[About this exercise] Once the line holding "in Database** (if" is found in the listing below, write it out and each later line exactly, up to and including the one holding "## Test 8: Mobile Responsiveness".

[Exercise data]
★ ★ ★

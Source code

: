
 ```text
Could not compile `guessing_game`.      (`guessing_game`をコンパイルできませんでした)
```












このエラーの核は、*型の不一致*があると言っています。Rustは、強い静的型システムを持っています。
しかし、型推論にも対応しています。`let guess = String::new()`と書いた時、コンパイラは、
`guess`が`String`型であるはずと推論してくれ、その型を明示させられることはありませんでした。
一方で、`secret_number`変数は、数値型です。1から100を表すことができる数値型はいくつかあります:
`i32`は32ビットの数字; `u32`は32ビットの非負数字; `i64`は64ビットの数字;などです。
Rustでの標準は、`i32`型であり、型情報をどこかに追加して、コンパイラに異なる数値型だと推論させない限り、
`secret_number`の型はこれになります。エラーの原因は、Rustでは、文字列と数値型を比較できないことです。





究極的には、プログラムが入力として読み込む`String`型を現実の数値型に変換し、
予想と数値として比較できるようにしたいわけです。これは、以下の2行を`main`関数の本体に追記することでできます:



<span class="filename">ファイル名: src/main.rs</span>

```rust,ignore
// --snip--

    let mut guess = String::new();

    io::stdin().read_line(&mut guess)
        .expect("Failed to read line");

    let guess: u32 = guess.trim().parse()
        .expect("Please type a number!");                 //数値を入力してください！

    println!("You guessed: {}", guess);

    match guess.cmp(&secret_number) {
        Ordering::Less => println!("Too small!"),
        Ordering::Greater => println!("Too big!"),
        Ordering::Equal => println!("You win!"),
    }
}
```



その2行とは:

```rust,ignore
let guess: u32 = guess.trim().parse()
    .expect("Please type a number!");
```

★ ★ ★

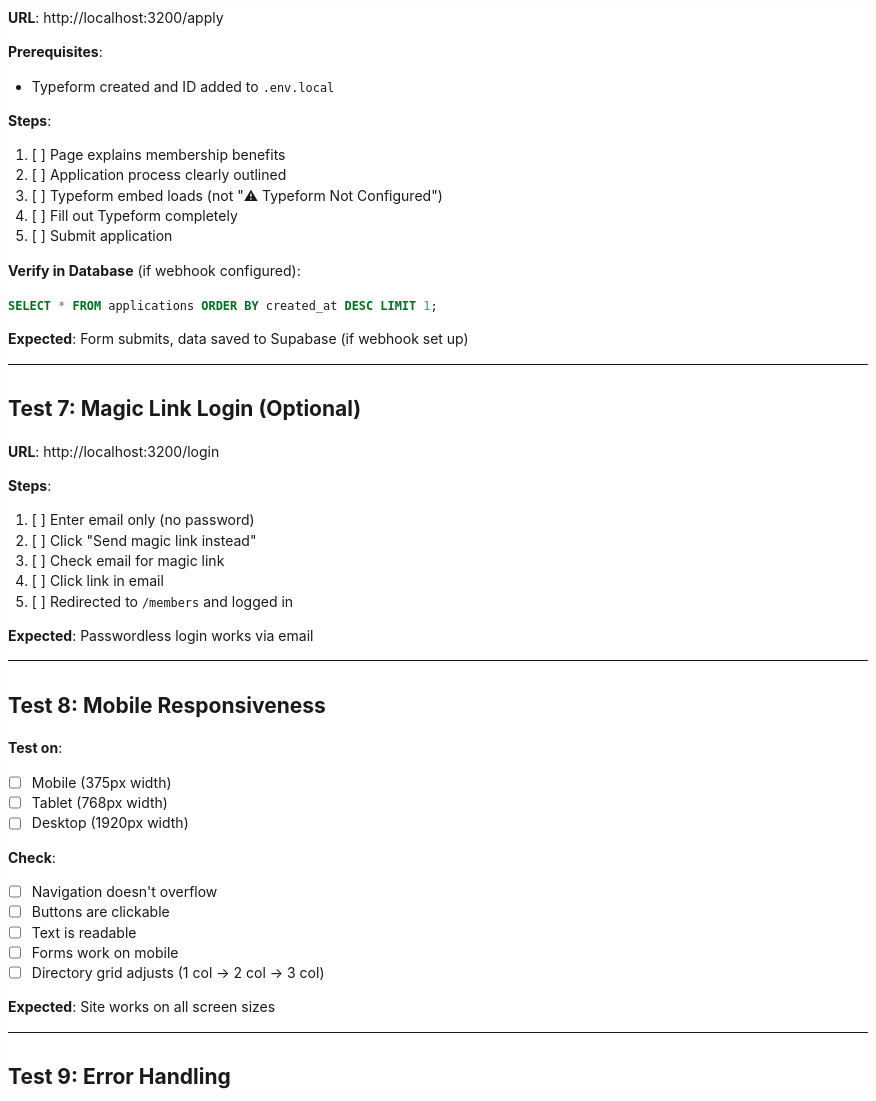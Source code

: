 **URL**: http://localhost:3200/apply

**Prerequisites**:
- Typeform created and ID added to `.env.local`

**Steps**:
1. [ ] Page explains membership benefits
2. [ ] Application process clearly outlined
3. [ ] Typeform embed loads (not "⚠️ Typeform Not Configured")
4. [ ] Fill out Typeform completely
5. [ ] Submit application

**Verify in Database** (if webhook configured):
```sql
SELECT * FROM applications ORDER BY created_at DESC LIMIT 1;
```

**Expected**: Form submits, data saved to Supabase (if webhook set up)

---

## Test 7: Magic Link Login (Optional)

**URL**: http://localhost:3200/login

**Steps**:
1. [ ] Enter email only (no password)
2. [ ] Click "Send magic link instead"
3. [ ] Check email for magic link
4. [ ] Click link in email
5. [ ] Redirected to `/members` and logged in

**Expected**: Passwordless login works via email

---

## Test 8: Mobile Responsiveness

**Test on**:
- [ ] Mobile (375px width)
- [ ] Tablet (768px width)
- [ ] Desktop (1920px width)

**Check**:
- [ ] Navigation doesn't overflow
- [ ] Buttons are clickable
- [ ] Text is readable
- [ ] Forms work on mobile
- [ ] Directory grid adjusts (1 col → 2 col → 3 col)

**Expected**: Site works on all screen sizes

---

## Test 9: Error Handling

★ ★ ★

[Solution to this task]
**Verify in Database** (if webhook configured):
```sql
SELECT * FROM applications ORDER BY created_at DESC LIMIT 1;
```

**Expected**: Form submits, data saved to Supabase (if webhook set up)

---

## Test 7: Magic Link Login (Optional)

**URL**: http://localhost:3200/login

**Steps**:
1. [ ] Enter email only (no password)
2. [ ] Click "Send magic link instead"
3. [ ] Check email for magic link
4. [ ] Click link in email
5. [ ] Redirected to `/members` and logged in

**Expected**: Passwordless login works via email

---

## Test 8: Mobile Responsiveness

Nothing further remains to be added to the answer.